Whether you're in them or on them, it's the last place you want to be during an earthquake. English to American translation becomes important in situations like these, but more about that in a bit. If you're a tourist at the summit of Mauna Kea, you can always relieve yourself off the summit ridge, just don't let anyone catch you doing that.
I lived in the UK for nearly thirty years and was and still am quite patriotic about the place despite it going to absolute hell in recent years. Now I live in a relatively small island, despite its name, in the middle of the Pacific Ocean. In the last three days I have experienced everything that makes me want to continue living here. In those 72-hours I've experienced an earthquake, near-hurricane force winds, freezing temperatures, ice, snow, a drive up to the summit of Mauna Kea that'll test even the best dentures even in a well-equipped 4-WD and views that'll knock anyone's socks off.
(We may have also detected the most distant object yet observed in our universe during all the excitement - by a long way. Or it may be something much more mundane - more later. It'd be quite cool if I was the observer that for a short period of time looked back further in time than anyone else on this planet! People will look back in history and say "Oh yeah, he's the guy that looked back in time further than anyone else and was confused about bathrooms and toilets.").
Driving back home today from the mountain I experienced heavy rain, thunderstorms, flooding and finally when I got home, a forecast of flooding rivaling biblical proportions that we'd be getting in the next day or so.

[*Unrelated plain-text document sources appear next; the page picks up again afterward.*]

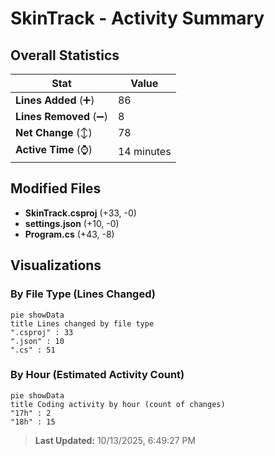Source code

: # SkinTrack - Activity Summary 

## Overall Statistics

| Stat                   | Value                                                             |
| ---------------------- | ----------------------------------------------------------------- |
| **Lines Added** (➕)   | 86                                          |
| **Lines Removed** (➖) | 8                                        |
| **Net Change** (↕)    | 78                |
| **Active Time** (⌚)   | 14 minutes |


## Modified Files
- **SkinTrack.csproj** (+33, -0)
- **settings.json** (+10, -0)
- **Program.cs** (+43, -8)

## Visualizations

### By File Type (Lines Changed)

```mermaid
pie showData
title Lines changed by file type
".csproj" : 33
".json" : 10
".cs" : 51
```

### By Hour (Estimated Activity Count)

```mermaid
pie showData
title Coding activity by hour (count of changes)
"17h" : 2
"18h" : 15
```


> **Last Updated:** 10/13/2025, 6:49:27 PM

To make it worse, the forecast says it'll be just great on Sunday and Monday and then make sure you have a boat or at the very least a life vest for the middle of next week, as the rains will start again.
I'll moan about it, but truthfully I actually enjoy it! My yard may have washed away, but at least I've had a bit of excitement as well as some fear and one day I will write about the lightning storm a few years ago when my psychologist allows me to. I still haven't recovered from that event but I'm told one day I will...
So, back to the bathroom business. Those that live on the windward side of the Big Island will know we had another earthquake on Tuesday. It wasn't huge, but it was felt all the way up at 9,000-feet on Mauna Kea. It wasn't a jolt, it was a slow swaying that got stronger, then levelled out for a bit before weakening and then stopping, but the swaying went on a bit longer than normal.
Those that live in earthquake zones know the rules, dive under something solid. What do you do if you're sat on the toilet in the bathroom with your pants around your ankles?
Do you dive under the doorway because that might be the safest place in the middle of a large dormitory with dozens of other people staying there, or do you just continue to sit on the loo and hope that if the building collapses your rescuers will understand?
Actually, it wasn't that big an earthquake, but since I was occupied in the restroom at the time, I wondered what the official advice might be. HP residents, at least those I told, looked a little puzzled when I asked them what I should do when I was in the toilet and it starts to shake.